As well as dealing with the frosty reception he receives from his white colleagues, in 1979, Stallworth begins an undercover operation into the white supremacist organisation, the Ku Klux Klan, in which he impersonates a racist white man over the phone.

Director Spike highlights the code-switching (of speech and behaviour) adopted by black people in a majority-white environment, which means Stallworth is able to fool Klan members, including Grand Wizard, David Duke (Topher Grace), into thinking he is white when talking to them on the phone.

But because he rashly uses his real name during the conversation he enlists fellow officer, Jewish detective Flip Zimmerman (Adam Driver), to take on the persona when he has to meet with the Klan.

Stallworth's first proper assignment at the police station is to go undercover at a speaking engagement for activist Kwame Ture (Corey Hawkins), who speaks passionately about systematic politic oppression, and the Tarzan movies that made him internalise racism.
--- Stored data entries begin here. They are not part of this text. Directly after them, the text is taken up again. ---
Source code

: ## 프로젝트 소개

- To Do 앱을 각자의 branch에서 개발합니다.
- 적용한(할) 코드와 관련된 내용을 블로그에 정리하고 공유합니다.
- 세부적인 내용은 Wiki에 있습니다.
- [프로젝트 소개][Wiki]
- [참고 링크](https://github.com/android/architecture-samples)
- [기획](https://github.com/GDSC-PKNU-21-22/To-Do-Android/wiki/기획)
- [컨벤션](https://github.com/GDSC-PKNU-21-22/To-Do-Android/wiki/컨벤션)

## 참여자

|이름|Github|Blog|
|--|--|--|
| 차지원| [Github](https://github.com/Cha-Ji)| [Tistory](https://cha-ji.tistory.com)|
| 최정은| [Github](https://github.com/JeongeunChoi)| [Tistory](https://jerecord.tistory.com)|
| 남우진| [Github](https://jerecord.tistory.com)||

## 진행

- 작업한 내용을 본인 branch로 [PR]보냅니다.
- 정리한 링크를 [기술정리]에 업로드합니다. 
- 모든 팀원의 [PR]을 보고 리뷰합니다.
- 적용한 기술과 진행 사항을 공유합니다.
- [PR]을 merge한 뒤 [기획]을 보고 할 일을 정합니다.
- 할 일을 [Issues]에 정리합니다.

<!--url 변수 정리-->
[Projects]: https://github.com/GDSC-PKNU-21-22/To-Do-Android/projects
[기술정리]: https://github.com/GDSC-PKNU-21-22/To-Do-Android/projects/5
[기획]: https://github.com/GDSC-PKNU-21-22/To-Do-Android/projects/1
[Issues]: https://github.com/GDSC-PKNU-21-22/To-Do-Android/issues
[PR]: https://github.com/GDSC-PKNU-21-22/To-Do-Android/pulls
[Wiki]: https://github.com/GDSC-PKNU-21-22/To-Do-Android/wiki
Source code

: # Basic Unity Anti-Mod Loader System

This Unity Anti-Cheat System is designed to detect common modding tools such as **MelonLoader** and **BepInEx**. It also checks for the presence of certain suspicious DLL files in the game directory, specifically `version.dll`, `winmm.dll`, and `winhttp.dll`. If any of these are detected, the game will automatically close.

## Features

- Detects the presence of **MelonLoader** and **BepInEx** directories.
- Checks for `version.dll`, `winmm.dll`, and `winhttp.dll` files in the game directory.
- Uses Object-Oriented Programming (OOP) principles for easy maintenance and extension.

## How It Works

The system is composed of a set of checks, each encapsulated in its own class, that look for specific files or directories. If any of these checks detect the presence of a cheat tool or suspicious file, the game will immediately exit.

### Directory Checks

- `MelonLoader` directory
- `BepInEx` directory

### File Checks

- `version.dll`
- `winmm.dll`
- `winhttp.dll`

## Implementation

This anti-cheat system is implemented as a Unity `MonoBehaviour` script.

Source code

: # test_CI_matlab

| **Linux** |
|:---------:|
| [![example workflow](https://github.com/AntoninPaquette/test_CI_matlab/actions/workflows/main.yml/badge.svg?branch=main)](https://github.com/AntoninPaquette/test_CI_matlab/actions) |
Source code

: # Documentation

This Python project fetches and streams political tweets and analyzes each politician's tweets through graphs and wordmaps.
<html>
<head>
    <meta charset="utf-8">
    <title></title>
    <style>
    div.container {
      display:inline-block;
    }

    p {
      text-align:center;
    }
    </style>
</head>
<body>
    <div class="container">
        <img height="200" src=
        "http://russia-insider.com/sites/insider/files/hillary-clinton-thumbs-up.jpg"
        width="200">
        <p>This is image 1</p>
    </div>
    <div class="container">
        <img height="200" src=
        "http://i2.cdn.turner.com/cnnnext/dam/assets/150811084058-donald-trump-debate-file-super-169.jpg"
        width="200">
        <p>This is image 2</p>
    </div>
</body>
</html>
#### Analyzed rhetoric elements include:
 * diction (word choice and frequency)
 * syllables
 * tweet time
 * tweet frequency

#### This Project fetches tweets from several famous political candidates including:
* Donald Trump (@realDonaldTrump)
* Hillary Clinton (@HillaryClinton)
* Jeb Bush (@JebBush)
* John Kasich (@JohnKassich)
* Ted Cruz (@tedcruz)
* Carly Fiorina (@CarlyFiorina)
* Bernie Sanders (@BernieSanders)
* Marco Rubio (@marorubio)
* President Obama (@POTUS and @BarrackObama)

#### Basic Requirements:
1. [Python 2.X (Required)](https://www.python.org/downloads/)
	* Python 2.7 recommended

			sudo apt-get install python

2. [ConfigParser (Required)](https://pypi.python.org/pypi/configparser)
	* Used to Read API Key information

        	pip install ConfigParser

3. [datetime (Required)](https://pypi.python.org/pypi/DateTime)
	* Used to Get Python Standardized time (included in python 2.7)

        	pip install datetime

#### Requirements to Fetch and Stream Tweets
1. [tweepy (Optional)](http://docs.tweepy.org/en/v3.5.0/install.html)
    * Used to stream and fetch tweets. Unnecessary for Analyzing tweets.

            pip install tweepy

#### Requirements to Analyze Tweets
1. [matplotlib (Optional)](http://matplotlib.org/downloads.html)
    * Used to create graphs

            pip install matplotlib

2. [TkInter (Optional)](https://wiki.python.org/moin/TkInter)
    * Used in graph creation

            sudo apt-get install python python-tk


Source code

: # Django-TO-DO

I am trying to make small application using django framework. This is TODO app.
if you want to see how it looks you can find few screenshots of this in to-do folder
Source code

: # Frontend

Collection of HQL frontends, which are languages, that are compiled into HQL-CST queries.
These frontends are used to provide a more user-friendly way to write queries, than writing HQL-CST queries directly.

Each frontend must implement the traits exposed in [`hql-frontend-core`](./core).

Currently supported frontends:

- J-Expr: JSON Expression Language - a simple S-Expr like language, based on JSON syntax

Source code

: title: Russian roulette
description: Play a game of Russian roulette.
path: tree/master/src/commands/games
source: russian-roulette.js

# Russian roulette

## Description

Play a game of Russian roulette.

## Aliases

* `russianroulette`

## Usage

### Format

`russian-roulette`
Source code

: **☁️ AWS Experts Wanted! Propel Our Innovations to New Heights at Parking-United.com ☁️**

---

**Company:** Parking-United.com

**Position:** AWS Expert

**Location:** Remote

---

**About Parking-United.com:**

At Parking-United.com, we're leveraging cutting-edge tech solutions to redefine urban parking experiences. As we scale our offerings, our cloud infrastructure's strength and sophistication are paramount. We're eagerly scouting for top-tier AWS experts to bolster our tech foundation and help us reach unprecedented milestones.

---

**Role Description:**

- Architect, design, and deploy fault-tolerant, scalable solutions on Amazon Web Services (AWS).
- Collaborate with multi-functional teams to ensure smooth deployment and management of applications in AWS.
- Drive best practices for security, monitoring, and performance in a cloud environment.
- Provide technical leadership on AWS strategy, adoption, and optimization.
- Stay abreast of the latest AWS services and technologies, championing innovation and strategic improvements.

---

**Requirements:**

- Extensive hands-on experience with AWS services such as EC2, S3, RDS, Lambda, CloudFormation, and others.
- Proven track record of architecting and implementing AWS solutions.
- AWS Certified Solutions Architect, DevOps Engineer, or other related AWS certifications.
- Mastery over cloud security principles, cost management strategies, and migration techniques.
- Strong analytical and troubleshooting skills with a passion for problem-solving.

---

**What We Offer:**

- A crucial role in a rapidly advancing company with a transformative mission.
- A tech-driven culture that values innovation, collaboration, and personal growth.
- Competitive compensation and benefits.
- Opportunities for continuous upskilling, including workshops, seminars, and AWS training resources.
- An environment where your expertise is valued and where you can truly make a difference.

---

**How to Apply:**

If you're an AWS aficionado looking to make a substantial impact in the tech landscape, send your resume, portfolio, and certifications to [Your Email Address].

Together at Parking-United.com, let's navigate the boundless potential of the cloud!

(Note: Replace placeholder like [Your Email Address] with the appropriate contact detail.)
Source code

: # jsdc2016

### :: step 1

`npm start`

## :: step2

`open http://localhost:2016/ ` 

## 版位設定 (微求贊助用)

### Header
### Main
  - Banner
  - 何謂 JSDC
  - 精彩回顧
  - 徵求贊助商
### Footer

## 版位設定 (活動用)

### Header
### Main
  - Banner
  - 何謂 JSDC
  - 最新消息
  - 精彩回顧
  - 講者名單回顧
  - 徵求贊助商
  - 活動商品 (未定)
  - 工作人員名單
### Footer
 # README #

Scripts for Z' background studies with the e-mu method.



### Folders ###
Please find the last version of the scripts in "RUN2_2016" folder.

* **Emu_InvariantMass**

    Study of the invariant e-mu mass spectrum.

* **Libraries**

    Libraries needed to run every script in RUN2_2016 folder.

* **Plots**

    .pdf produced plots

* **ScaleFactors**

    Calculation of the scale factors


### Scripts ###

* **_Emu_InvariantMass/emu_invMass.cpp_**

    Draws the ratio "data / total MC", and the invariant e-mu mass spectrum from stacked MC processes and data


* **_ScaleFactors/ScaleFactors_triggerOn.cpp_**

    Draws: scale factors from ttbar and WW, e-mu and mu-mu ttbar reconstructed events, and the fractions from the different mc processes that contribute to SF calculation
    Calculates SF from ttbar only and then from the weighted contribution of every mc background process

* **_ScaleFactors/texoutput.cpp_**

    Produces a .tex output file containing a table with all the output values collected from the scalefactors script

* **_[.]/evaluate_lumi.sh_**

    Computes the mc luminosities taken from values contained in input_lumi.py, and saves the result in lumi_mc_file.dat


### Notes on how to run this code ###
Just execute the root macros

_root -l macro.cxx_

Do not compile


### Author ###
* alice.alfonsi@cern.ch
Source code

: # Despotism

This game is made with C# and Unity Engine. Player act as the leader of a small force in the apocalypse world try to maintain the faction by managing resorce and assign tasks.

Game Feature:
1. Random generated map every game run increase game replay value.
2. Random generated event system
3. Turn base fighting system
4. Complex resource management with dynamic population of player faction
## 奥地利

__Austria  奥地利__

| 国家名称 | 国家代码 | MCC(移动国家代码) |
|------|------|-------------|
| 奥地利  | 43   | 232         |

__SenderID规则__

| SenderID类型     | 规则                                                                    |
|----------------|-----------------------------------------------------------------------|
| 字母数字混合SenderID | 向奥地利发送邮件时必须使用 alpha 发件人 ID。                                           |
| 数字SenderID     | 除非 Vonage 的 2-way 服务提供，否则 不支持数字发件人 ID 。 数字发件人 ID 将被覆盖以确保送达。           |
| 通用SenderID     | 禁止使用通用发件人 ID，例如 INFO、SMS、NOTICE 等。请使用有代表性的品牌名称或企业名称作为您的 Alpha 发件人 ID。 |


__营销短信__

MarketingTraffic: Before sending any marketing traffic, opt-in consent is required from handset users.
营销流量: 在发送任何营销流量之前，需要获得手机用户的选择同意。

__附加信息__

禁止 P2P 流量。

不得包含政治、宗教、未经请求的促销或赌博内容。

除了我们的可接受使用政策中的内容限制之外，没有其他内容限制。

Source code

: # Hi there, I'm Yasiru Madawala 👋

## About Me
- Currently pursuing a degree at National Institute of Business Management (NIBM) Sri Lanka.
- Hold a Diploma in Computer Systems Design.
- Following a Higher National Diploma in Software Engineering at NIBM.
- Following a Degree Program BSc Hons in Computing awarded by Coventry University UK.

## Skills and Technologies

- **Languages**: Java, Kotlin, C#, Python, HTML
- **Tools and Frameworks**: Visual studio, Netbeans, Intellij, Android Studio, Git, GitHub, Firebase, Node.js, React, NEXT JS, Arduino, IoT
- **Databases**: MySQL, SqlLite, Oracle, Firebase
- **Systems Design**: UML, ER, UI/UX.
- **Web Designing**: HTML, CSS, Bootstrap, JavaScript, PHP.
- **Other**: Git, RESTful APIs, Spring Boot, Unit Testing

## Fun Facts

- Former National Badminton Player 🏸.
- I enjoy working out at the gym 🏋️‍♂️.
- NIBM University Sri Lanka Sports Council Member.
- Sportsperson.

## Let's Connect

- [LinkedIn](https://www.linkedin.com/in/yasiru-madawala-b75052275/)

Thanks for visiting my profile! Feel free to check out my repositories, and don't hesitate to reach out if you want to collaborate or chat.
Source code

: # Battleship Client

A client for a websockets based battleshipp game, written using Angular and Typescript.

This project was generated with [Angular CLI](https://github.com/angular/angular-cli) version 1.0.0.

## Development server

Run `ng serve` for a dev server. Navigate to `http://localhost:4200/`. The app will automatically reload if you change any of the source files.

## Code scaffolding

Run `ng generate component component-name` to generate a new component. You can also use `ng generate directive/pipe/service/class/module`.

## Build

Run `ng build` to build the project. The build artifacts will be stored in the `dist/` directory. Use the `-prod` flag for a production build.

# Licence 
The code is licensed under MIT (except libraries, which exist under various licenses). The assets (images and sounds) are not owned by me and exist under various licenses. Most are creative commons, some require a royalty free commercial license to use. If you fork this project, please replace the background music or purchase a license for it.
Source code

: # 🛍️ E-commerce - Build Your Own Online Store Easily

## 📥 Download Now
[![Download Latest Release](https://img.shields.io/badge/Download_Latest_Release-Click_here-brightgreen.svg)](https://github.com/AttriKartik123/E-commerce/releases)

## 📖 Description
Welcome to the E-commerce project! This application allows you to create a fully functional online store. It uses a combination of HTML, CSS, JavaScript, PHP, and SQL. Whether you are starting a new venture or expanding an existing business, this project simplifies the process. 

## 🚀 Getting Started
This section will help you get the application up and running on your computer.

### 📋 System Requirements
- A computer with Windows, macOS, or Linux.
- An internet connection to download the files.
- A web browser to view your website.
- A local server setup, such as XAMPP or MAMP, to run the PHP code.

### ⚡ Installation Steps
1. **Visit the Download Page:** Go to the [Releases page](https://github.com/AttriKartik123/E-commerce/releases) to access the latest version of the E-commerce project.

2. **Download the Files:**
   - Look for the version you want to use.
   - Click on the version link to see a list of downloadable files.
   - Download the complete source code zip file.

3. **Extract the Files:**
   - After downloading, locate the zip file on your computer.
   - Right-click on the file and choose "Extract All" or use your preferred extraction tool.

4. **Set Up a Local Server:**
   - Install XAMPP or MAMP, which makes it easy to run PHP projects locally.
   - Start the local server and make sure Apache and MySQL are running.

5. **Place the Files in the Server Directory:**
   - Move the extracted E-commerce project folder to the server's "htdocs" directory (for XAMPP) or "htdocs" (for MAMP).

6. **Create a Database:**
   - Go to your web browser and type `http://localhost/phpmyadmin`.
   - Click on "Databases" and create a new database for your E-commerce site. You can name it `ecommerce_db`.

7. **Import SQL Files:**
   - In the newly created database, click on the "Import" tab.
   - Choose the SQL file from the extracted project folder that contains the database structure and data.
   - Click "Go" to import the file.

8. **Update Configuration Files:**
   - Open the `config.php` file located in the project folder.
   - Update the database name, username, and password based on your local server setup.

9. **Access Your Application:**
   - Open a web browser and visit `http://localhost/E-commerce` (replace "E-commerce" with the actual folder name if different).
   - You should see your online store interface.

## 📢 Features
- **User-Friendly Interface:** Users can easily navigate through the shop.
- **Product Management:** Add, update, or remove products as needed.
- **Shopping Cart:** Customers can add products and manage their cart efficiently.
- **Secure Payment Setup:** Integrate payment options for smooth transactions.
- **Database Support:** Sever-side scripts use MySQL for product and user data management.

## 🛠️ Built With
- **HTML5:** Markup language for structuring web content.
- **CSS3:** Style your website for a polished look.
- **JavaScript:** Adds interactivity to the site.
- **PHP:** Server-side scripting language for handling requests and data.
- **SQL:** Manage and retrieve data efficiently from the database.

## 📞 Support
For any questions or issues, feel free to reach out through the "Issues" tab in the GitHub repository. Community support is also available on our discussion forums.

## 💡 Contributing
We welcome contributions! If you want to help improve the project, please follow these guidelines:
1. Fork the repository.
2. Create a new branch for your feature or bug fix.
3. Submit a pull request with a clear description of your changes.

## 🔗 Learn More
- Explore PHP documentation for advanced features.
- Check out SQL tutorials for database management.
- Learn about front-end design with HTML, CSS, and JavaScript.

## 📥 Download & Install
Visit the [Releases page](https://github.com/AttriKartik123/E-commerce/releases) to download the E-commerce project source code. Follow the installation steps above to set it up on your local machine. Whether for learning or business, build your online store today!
Wearing a wire to snoop on the students, he meets beautiful afroed activist, Patrice (Laura Harrier), and is moved to do something to help the movement.

Throughout the film, Spike presents comparisons to the racism of the '70s and contemporary society, interspersing footage of films such as D.W. Griffith's racist movie The Birth of a Nation with present-day events.

The bumbling Klan members are shown harmlessly meeting at house parties, and on "good old boy" hunting trips, which is contrasted with scenes of an elderly man named Jerome Turner (Harry Belafonte) recalling the real-life horrors carried out by the Klan in the wake of Griffith's movie, as Stallworth battles to thwart a planned white supremacist attack on the activists.

Spike again fuses drama with reality - a technique he drew on for biopic Malcolm X that opened with real clips of Rodney King's beating.

While BlacKkKlansman opens with a scene from the movie Gone with the Wind and closes with footage from the 2017 Charlottesville protest that serves as a reminder that his film, despite the vibrancy of its '70s styling, is really not too far removed from reality.

Despite its weighty subject matter, BlacKkKlansman is peppered with humour, and carried by a perfectly strong ensemble of actors, with standout performances by Washington, Driver and Harrier.

However, behind the laughs, by using present-day footage Spike makes sure the message is clear, that to this day, white supremacist groups still exist, thrive and find new and prominent followers and leaders.

BlacKkKlansman shows Spike remains one of cinema's best auteurs and an expert at combining art with social commentary.